Monday, Mar. 14, 1988
Japan Thugs Beware
By Howard G. Chua-Eoan
The five-story structure was painted a dark shade of green, but to the people of Ebitsuka it was ominously known as the burakku biru, the black building. Ebitsuka wanted nothing to do with the place or with those who called it headquarters. Across the street, the citizens erected a two-level shack and videotaped everyone who came in and out, men in flashy suits, dark glasses and short-cropped hair, with hints of multicolored tattoos snaking out on forearms.
In Japan, this is the unmistakable mobsterish getup of the yakuza, the country's version of the Mafia. In Ebitsuka, a neighborhood in the city of Hamamatsu (pop. 514,000), about 130 miles southwest of Tokyo, the gangsters did not take kindly to the scrutiny, often loudly threatening the surveillance teams; one once approached the shack with a sword. Undaunted, the townsfolk gathered outside the burakku biru to chant "Get out! Seek an honorable life!"
The yakuza, who trace their origins to unemployed 17th century samurai, are not accustomed to such outspoken opposition. Numbering perhaps 86,000 and divided among 3,100 clans, they account for a third of those accused of murder and 60% of those arrested for blackmail. But towns faced with an intruding clan usually resign themselves to coexistence.

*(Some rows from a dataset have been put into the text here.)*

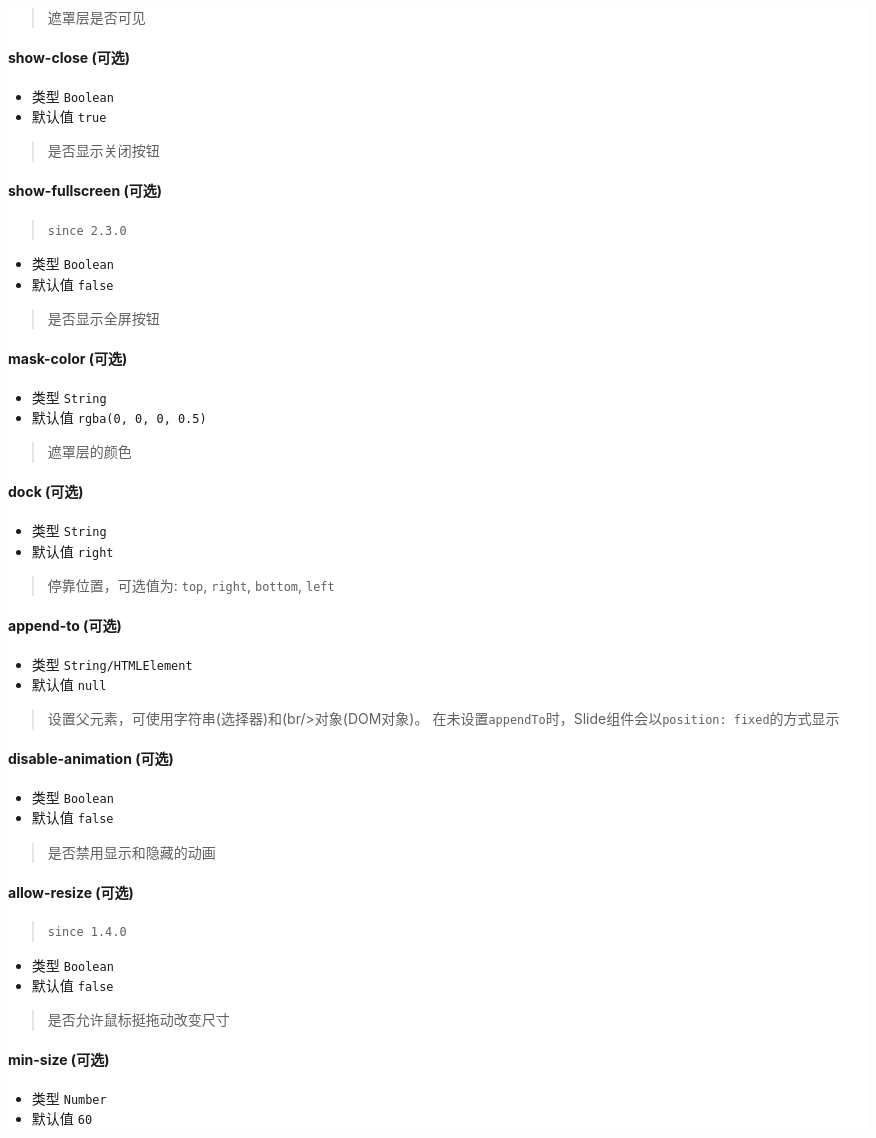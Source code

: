 > 遮罩层是否可见

#### show-close  (可选)

- 类型 `Boolean`
- 默认值 `true`

> 是否显示关闭按钮

#### show-fullscreen  (可选)

> `since 2.3.0`

- 类型 `Boolean`
- 默认值 `false`

> 是否显示全屏按钮

#### mask-color  (可选)

- 类型 `String`
- 默认值 `rgba(0, 0, 0, 0.5)`

> 遮罩层的颜色

#### dock  (可选)

- 类型 `String`
- 默认值 `right`

> 停靠位置，可选值为: `top`, `right`, `bottom`, `left`

#### append-to  (可选)

- 类型 `String/HTMLElement`
- 默认值 `null`

> 设置父元素，可使用字符串(选择器)和(br/>对象(DOM对象)。
> 在未设置`appendTo`时，Slide组件会以`position: fixed`的方式显示

#### disable-animation  (可选)

- 类型 `Boolean`
- 默认值 `false`

> 是否禁用显示和隐藏的动画

#### allow-resize  (可选)

> `since 1.4.0`

- 类型 `Boolean`
- 默认值 `false`

> 是否允许鼠标挺拖动改变尺寸

#### min-size  (可选)

- 类型 `Number`
- 默认值 `60`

Not the 970 families who live in Ebitsuka. The struggle began in 1985, when the Ichiriki Ikka (the One-Power Family) set up headquarters in the green building. Besides monitoring visitors, the residents of Ebitsuka sent 1,500 protest postcards to Tetsuya Aono, chief of the Ichiriki Ikka, demanding that he and his cohort of 110 leave town. Shop owners refused to sell goods to the yakuza. After Ebitsuka lodged a lawsuit against Aono, says Eiichiro Mizuno, a local mechanic, "the gangsters began showing their fangs." A young mobster screamed obscenities at Mizuno and smashed the windows of his house. Later, a gang member strode up to Ebitsuka's lawyer, Yoshihiro Mitsui, in a coffee shop and stabbed him, puncturing his lung. Another activist was slashed in the throat.
Some Ebitsuka residents lost heart and abandoned the anti-yakuza campaign. Others saw the problem as too big for one town to solve and argued for detente. But most pressed on with the harassment campaign. Said Haruji Toyoda, 61, a leader of the movement: "You had to overcome fear. If not, people would have said that we too lost out to violence."
The gangster attacks attracted national media attention. The local police force of eight was augmented by 300 officers from other communities. Hamamatsu set up a special 120-man police task force to guard against illegal activities by gangsters. Gradually, about half the clan's members were put in jail or placed under detention.
Last month Gang Lord Aono agreed to an out-of-court settlement in which the Ichiriki Ikka abandoned the burakku biru. Said Toyoda: "They did not want to stir up trouble for gangsters elsewhere." Happy residents gathered outside the hated building and removed the anti-yakuza banners. Amid the celebration, a few expressed reservations. Said Mizuno: "We don't know where the gang is going next." But wherever the yakuza go, they are not likely to forget Ebitsuka.